• **WHAT THIS TASK INVOLVES**: Nothing outside the stretch is wanted. Repeat exactly the lines of the listing below from the one that contains "Erwerb von speziellem" through the one that contains "## WERTVERSPRECHEN", both ends included.

● ● ● ● ● ● ●

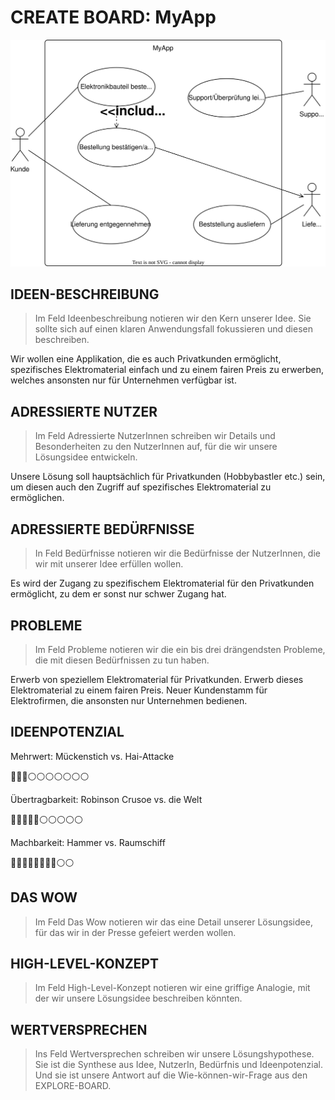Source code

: #  CREATE BOARD: MyApp

![Use case diagram](figures/uc-diagram.drawio.svg)

## IDEEN-BESCHREIBUNG
> Im Feld Ideenbeschreibung notieren wir den Kern unserer Idee. Sie sollte sich auf einen klaren Anwendungsfall fokussieren und diesen beschreiben.

Wir wollen eine Applikation, die es auch Privatkunden ermöglicht, spezifisches Elektromaterial einfach und zu einem fairen Preis zu erwerben, welches ansonsten nur für Unternehmen verfügbar ist.

## ADRESSIERTE NUTZER
> Im Feld Adressierte NutzerInnen schreiben wir Details und Besonderheiten zu den NutzerInnen auf, für die wir unsere Lösungsidee entwickeln.

Unsere Lösung soll hauptsächlich für Privatkunden (Hobbybastler etc.) sein, um diesen auch den Zugriff auf spezifisches Elektromaterial zu ermöglichen.

## ADRESSIERTE BEDÜRFNISSE
> In Feld Bedürfnisse notieren wir die Bedürfnisse der NutzerInnen, die wir mit unserer Idee erfüllen wollen.

Es wird der Zugang zu spezifischem Elektromaterial für den Privatkunden ermöglicht, zu dem er sonst nur schwer Zugang hat.

## PROBLEME
> Im Feld Probleme notieren wir die ein bis drei drängendsten Probleme, die mit diesen Bedürfnissen zu tun haben.

Erwerb von speziellem Elektromaterial für Privatkunden.
Erwerb dieses Elektromaterial zu einem fairen Preis.
Neuer Kundenstamm für Elektrofirmen, die ansonsten nur Unternehmen bedienen.

## IDEENPOTENZIAL
Mehrwert: Mückenstich vs. Hai-Attacke

🔵🔵🔵⚪️⚪️⚪️⚪️⚪️⚪️⚪️

Übertragbarkeit: Robinson Crusoe vs. die Welt

🔵🔵🔵🔵🔵⚪️⚪️⚪️⚪️⚪️

Machbarkeit: Hammer vs. Raumschiff

🔵🔵🔵🔵🔵🔵🔵🔵⚪️⚪️


## DAS WOW
> Im Feld Das Wow notieren wir das eine Detail unserer Lösungsidee, für das wir in der Presse gefeiert werden wollen.

## HIGH-LEVEL-KONZEPT
> Im Feld High-Level-Konzept notieren wir eine griffige Analogie, mit der wir unsere Lösungsidee beschreiben könnten.

## WERTVERSPRECHEN
> Ins Feld Wertversprechen schreiben wir unsere Lösungshypothese. Sie ist die Synthese aus Idee, NutzerIn, Bedürfnis und Ideenpotenzial. Und sie ist unsere Antwort auf die Wie-können-wir-Frage aus den EXPLORE-BOARD.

● ● ● ● ● ● ●

• **WRITTEN ANSWER**:
Erwerb von speziellem Elektromaterial für Privatkunden.
Erwerb dieses Elektromaterial zu einem fairen Preis.
Neuer Kundenstamm für Elektrofirmen, die ansonsten nur Unternehmen bedienen.

## IDEENPOTENZIAL
Mehrwert: Mückenstich vs. Hai-Attacke

🔵🔵🔵⚪️⚪️⚪️⚪️⚪️⚪️⚪️

Übertragbarkeit: Robinson Crusoe vs. die Welt

🔵🔵🔵🔵🔵⚪️⚪️⚪️⚪️⚪️

Machbarkeit: Hammer vs. Raumschiff

🔵🔵🔵🔵🔵🔵🔵🔵⚪️⚪️


## DAS WOW
> Im Feld Das Wow notieren wir das eine Detail unserer Lösungsidee, für das wir in der Presse gefeiert werden wollen.

## HIGH-LEVEL-KONZEPT
> Im Feld High-Level-Konzept notieren wir eine griffige Analogie, mit der wir unsere Lösungsidee beschreiben könnten.

## WERTVERSPRECHEN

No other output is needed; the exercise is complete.